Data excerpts
--------

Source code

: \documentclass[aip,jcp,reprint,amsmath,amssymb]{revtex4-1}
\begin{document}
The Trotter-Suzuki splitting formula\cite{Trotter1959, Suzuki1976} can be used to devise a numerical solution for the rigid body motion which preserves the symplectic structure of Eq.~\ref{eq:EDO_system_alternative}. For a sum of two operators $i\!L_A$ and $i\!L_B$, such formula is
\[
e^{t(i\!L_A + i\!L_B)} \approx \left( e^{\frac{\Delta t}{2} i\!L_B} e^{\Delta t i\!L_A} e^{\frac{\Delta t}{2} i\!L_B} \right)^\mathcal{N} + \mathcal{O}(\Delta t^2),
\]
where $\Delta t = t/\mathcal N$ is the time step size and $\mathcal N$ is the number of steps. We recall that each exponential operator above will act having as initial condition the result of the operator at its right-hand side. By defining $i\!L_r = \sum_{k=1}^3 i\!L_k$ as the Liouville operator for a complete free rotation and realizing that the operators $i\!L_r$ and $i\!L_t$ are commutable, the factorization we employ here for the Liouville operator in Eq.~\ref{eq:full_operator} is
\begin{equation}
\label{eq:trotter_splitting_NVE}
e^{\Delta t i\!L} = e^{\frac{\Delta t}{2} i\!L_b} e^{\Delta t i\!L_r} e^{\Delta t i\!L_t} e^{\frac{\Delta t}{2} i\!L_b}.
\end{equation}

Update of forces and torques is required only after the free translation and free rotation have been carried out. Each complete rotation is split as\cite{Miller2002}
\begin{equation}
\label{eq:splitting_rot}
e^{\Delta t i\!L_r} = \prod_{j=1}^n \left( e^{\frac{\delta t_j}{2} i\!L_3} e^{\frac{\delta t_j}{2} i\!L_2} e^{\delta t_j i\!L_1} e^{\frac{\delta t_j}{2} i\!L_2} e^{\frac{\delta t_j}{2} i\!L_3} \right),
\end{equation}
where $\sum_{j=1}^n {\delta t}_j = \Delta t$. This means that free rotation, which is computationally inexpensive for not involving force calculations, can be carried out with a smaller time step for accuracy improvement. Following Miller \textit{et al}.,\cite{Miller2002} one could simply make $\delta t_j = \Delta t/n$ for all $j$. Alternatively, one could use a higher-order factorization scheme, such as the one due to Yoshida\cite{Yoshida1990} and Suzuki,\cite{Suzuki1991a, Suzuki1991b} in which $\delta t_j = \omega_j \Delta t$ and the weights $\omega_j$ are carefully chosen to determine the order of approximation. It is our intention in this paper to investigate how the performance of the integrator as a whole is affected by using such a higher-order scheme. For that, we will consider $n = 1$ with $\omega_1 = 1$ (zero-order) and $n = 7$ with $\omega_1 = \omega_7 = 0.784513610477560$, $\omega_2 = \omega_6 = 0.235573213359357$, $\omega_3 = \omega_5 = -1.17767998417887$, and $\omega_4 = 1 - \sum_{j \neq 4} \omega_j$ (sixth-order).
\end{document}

--------

> **TASK DIRECTIONS**: Scan the data above and report each line in which "left" is present.

> **ANSWER BOX**:
e^{t(i\!L_A + i\!L_B)} \approx \left( e^{\frac{\Delta t}{2} i\!L_B} e^{\Delta t i\!L_A} e^{\frac{\Delta t}{2} i\!L_B} \right)^\mathcal{N} + \mathcal{O}(\Delta t^2),
e^{\Delta t i\!L_r} = \prod_{j=1}^n \left( e^{\frac{\delta t_j}{2} i\!L_3} e^{\frac{\delta t_j}{2} i\!L_2} e^{\delta t_j i\!L_1} e^{\frac{\delta t_j}{2} i\!L_2} e^{\frac{\delta t_j}{2} i\!L_3} \right),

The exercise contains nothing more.